● **Work task**: Please find the lines in the entries below that contain the word "want", and copy each one.

● **Provided records**:
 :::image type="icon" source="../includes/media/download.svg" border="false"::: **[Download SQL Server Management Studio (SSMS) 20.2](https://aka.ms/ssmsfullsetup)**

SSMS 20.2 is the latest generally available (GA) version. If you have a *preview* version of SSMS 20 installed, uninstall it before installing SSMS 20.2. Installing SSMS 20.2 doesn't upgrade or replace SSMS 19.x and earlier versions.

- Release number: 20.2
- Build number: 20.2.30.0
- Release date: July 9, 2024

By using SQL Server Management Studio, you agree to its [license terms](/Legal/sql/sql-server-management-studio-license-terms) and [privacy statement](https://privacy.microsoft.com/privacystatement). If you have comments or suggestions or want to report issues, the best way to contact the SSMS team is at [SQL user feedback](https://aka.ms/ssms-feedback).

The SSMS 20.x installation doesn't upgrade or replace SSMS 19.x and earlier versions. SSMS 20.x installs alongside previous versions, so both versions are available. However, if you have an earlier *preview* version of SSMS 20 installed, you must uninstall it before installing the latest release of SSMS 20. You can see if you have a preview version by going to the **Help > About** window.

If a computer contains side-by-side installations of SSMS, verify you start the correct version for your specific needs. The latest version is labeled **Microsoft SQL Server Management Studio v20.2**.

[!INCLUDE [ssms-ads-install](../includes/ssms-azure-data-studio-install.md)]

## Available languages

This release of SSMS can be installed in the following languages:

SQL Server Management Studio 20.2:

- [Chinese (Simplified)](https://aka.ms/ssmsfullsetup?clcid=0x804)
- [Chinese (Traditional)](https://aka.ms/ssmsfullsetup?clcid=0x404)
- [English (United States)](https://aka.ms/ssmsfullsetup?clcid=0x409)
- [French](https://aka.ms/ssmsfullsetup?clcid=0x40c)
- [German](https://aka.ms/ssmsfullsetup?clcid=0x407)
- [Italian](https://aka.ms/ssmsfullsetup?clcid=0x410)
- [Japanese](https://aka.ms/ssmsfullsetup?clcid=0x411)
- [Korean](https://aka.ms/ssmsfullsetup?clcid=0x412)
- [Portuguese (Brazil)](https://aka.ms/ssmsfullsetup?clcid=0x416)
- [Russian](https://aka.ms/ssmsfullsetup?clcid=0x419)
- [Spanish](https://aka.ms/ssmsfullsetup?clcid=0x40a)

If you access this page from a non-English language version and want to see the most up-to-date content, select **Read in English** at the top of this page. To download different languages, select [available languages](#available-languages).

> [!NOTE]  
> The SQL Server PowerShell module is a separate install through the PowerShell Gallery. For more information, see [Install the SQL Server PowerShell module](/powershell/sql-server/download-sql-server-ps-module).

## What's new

---

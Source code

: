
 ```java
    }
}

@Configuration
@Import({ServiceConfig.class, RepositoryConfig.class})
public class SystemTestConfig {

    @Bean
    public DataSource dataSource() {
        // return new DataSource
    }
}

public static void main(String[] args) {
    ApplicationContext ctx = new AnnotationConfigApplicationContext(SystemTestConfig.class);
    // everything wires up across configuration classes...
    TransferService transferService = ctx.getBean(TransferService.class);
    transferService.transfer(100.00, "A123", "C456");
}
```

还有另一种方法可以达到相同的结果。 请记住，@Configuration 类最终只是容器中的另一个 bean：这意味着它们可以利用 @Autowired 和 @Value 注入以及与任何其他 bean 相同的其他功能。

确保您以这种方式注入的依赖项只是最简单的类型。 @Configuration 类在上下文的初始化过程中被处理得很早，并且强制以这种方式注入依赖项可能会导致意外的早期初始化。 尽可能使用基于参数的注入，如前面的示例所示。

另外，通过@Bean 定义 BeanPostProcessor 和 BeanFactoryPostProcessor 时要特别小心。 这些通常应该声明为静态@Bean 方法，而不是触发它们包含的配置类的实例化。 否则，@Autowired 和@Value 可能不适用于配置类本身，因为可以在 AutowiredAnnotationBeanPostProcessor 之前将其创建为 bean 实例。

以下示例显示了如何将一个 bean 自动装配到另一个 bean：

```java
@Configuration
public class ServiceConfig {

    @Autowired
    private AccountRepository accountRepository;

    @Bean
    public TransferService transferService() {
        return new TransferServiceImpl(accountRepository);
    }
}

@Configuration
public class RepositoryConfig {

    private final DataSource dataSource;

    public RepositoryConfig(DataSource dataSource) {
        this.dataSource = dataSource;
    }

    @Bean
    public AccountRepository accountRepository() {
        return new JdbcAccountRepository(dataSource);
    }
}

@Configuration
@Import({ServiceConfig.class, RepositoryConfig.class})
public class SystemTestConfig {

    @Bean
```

● **Response**:
By using SQL Server Management Studio, you agree to its [license terms](/Legal/sql/sql-server-management-studio-license-terms) and [privacy statement](https://privacy.microsoft.com/privacystatement). If you have comments or suggestions or want to report issues, the best way to contact the SSMS team is at [SQL user feedback](https://aka.ms/ssms-feedback).
If you access this page from a non-English language version and want to see the most up-to-date content, select **Read in English** at the top of this page. To download different languages, select [available languages](#available-languages).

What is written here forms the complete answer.